Supreme Court of Delaware

January 14, 2014

Rashaun MILLER, Defendant Below-Appellant,
v.
STATE of Delaware, Plaintiff Below-Appellee.

Submitted: Nov. 15, 2013.

Editorial Note:

This decision has been designated as "Table of Decisions Without Published Opinions." in the Atlantic Reporter.

Court Below— Superior Court of the State of Delaware, in and for New Castle County, Cr. ID 1001009884.

Before HOLLAND, BERGER, and RIDGELY, Justices.

ORDER

RANDY J. HOLLAND, Justice.

This 14th day of January 2014, upon consideration of the appellant's Supreme Court Rule 26(c) brief, his attorney's motion to withdraw, and the State's response thereto, it appears to the Court that:

(1) The defendant-appellant, Rashaun Miller, was convicted in 2010 of one count each of Possession with Intent to Deliver Heroin and Possession of a Firearm During the Commission of a Felony. The Superior Court sentenced Miller to a total period of fifteen years at Level V incarceration to be suspended after serving ten years for decreasing levels of supervision. This Court affirmed Miller's convictions and sentence on direct appeal.[1] Thereafter, Miller filed a motion for postconviction relief asserting that both his trial counsel and appellate counsel were constitutionally ineffective. The Superior Court denied Miller's motion. This appeal followed.

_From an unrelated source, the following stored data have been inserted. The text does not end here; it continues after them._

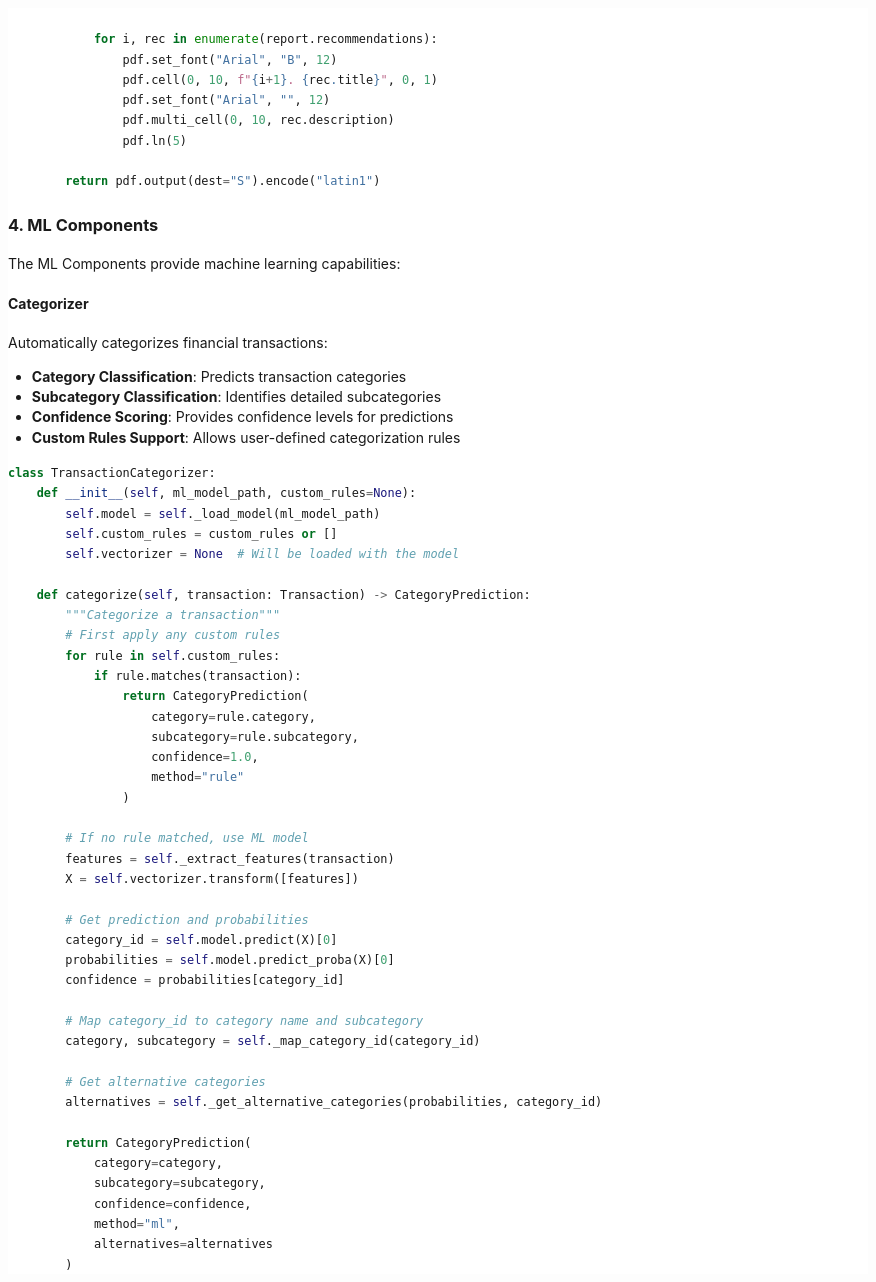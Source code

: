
 ```python
            
            for i, rec in enumerate(report.recommendations):
                pdf.set_font("Arial", "B", 12)
                pdf.cell(0, 10, f"{i+1}. {rec.title}", 0, 1)
                pdf.set_font("Arial", "", 12)
                pdf.multi_cell(0, 10, rec.description)
                pdf.ln(5)
        
        return pdf.output(dest="S").encode("latin1")
```

### 4. ML Components

The ML Components provide machine learning capabilities:

#### Categorizer

Automatically categorizes financial transactions:

- **Category Classification**: Predicts transaction categories
- **Subcategory Classification**: Identifies detailed subcategories
- **Confidence Scoring**: Provides confidence levels for predictions
- **Custom Rules Support**: Allows user-defined categorization rules

```python
class TransactionCategorizer:
    def __init__(self, ml_model_path, custom_rules=None):
        self.model = self._load_model(ml_model_path)
        self.custom_rules = custom_rules or []
        self.vectorizer = None  # Will be loaded with the model
        
    def categorize(self, transaction: Transaction) -> CategoryPrediction:
        """Categorize a transaction"""
        # First apply any custom rules
        for rule in self.custom_rules:
            if rule.matches(transaction):
                return CategoryPrediction(
                    category=rule.category,
                    subcategory=rule.subcategory,
                    confidence=1.0,
                    method="rule"
                )
        
        # If no rule matched, use ML model
        features = self._extract_features(transaction)
        X = self.vectorizer.transform([features])
        
        # Get prediction and probabilities
        category_id = self.model.predict(X)[0]
        probabilities = self.model.predict_proba(X)[0]
        confidence = probabilities[category_id]
        
        # Map category_id to category name and subcategory
        category, subcategory = self._map_category_id(category_id)
        
        # Get alternative categories
        alternatives = self._get_alternative_categories(probabilities, category_id)
        
        return CategoryPrediction(
            category=category,
            subcategory=subcategory,
            confidence=confidence,
            method="ml",
            alternatives=alternatives
        )
```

(2) Miller's appointed counsel on appeal has filed a brief and a motion to withdraw pursuant to Rule 26(c). Miller's counsel asserts that, based upon a complete and careful examination of the record, there are no arguably appealable issues. bye letter, Miller's attorney informed him of the provisions of Rule 26(c) and provided Miller with a copy of the motion to withdraw and the accompanying brief. Miller also was informed of his right to supplement his attorney's presentation. Miller filed several points for this Court's consideration. The State has responded to Miller's points, as well as to the position taken by Miller's counsel, and has moved to affirm the Superior Court's judgment.

(3) The standard and scope of review applicable to the consideration of a motion to withdraw and an accompanying brief under Rule 26(c) is twofold: (a) this Court must be satisfied that defense counsel has made a conscientious examination of the record and the law for arguable claims; and (b) this Court must conduct its own review of the record and determine whether the appeal is so totally devoid of at least arguably appealable issues that it can be decided without an adversary presentation.[2]

(4) The record reflects that, in January 2010, police officers with the Governor's Task Force received information from a cooperating individual (CI), who was not a past-proven reliable source of information, about a drug transaction scheduled to occur on January 14, 2010 between 11:00 AM and 1:00 PM in the parking lot of the Town Court Compton Townhouses in Wilmington. The CI informed officers that two young, black men, one nicknamed " O," would back into one of four identified parking spaces. The officers set up surveillance in the area. Around 11:38 AM, they observed a 2003 Infinity G35 back into one of the four parking spaces specified by the informant. Officers simultaneously confirmed with the CI, who was watching nearby and was on a cell phone, that the Infinity observed by officers was the correct vehicle. When the officers pulled into the lot and blocked the Infinity's egress, the two occupants of the car attempted to flee on foot. Officers observed what appeared to be a large quantity of drugs and a handgun in plain view through the open driver's side door. The two occupants were quickly apprehended.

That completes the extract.